BEGIN Record set
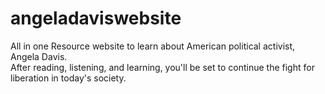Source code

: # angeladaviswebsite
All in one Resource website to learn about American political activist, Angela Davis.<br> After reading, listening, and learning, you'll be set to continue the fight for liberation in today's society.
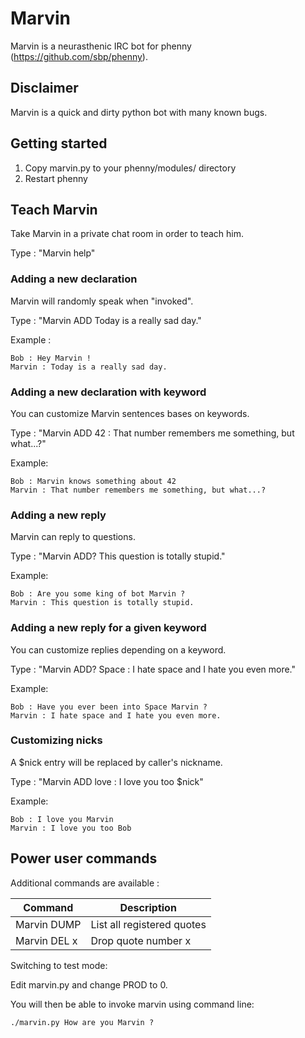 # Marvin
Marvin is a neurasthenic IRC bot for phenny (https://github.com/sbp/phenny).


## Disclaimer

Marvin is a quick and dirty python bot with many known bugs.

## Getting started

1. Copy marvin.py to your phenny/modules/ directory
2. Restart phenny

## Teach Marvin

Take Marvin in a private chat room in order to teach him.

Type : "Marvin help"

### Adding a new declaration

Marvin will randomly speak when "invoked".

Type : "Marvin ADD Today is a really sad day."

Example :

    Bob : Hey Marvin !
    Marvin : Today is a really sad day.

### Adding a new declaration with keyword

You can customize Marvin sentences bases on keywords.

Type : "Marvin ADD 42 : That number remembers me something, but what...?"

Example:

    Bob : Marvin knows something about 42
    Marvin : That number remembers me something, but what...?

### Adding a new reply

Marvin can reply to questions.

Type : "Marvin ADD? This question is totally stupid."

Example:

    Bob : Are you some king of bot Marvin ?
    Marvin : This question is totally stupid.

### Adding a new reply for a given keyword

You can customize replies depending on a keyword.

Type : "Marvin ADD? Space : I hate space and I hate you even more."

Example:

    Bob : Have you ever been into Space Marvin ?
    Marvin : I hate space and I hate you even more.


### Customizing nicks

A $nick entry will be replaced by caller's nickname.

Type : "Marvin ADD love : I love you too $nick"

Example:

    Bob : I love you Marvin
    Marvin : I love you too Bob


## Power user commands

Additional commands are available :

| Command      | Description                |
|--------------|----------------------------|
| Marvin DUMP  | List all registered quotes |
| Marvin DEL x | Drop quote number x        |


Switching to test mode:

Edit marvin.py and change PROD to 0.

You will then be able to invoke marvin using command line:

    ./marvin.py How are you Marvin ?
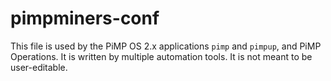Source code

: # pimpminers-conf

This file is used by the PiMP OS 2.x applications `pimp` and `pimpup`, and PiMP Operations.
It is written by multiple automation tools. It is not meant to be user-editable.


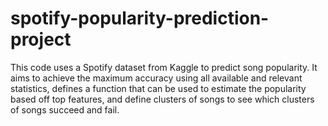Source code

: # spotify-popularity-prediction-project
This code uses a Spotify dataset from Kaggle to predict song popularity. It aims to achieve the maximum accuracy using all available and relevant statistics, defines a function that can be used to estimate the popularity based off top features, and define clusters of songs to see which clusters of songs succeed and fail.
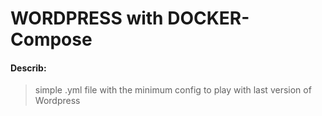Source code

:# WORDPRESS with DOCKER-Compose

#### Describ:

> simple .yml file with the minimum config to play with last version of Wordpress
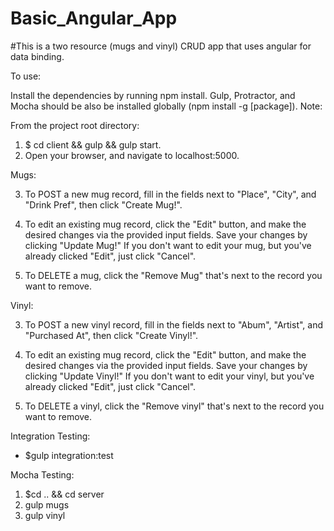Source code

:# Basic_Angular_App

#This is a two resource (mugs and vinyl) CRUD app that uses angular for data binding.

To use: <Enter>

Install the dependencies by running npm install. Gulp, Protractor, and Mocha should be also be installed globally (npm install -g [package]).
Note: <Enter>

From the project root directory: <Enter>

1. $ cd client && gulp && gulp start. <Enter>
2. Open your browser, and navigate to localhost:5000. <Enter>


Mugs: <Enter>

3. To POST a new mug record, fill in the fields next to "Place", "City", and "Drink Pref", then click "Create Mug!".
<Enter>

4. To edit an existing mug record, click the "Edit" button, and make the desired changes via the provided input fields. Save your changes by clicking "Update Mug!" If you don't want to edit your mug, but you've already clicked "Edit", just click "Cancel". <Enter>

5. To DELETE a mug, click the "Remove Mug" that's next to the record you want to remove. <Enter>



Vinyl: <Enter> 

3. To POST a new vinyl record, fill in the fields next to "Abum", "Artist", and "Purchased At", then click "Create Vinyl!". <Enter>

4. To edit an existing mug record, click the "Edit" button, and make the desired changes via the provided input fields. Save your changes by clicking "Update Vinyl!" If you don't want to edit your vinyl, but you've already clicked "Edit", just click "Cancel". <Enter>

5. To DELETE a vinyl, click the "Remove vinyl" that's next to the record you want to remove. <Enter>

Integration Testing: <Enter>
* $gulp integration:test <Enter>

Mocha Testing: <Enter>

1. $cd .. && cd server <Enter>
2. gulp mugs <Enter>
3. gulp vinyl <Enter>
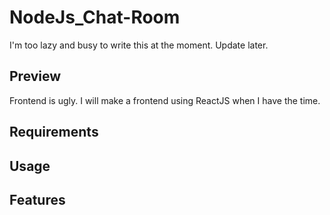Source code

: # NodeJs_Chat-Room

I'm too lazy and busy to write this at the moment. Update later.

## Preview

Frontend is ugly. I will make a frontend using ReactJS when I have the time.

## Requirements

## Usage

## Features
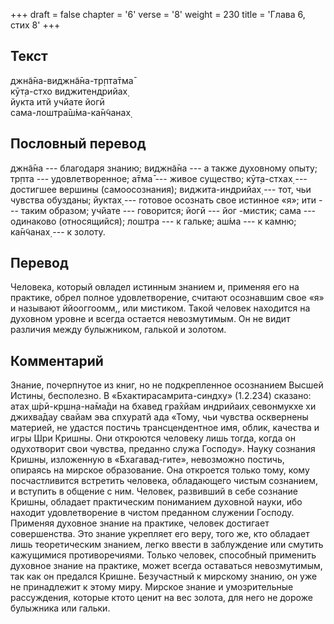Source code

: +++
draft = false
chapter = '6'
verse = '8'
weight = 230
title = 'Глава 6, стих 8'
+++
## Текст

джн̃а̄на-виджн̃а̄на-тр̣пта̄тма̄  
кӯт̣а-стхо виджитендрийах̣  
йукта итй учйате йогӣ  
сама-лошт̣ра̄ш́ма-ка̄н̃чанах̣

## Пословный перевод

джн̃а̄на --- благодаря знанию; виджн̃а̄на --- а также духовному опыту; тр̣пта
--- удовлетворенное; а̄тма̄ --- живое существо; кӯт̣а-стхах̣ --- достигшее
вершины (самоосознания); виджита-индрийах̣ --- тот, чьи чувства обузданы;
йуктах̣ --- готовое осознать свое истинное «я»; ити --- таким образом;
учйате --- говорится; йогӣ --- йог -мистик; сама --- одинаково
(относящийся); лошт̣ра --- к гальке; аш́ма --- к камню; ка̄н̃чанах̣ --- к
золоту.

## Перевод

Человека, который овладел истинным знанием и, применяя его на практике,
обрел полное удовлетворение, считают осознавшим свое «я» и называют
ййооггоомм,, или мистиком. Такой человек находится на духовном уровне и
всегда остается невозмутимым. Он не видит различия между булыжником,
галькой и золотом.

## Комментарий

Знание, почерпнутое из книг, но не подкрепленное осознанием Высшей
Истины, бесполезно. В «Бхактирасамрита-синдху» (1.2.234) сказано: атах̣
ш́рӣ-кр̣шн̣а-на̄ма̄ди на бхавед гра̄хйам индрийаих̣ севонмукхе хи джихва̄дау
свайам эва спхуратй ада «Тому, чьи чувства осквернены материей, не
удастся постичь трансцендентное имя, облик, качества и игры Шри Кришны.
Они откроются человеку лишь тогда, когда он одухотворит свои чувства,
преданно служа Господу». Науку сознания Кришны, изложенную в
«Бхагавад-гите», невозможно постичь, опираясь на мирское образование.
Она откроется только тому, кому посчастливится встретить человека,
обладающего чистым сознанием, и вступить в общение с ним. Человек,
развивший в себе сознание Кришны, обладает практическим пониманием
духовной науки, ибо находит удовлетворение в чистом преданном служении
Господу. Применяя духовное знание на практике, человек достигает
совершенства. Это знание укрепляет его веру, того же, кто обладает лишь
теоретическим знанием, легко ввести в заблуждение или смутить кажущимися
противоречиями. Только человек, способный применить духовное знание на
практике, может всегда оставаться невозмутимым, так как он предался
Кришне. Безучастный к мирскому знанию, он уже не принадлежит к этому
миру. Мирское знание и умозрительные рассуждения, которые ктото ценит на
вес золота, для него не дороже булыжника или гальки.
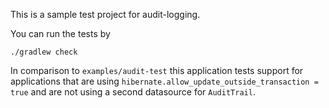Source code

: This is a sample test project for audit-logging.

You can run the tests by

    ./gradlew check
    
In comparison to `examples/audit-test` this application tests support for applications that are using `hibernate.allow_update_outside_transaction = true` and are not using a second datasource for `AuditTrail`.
END Record set
Task: If a line in the data contains the string "clicked", copy it.

Solution for this exercise:
4. To edit an existing mug record, click the "Edit" button, and make the desired changes via the provided input fields. Save your changes by clicking "Update Mug!" If you don't want to edit your mug, but you've already clicked "Edit", just click "Cancel". <Enter>
4. To edit an existing mug record, click the "Edit" button, and make the desired changes via the provided input fields. Save your changes by clicking "Update Vinyl!" If you don't want to edit your vinyl, but you've already clicked "Edit", just click "Cancel". <Enter>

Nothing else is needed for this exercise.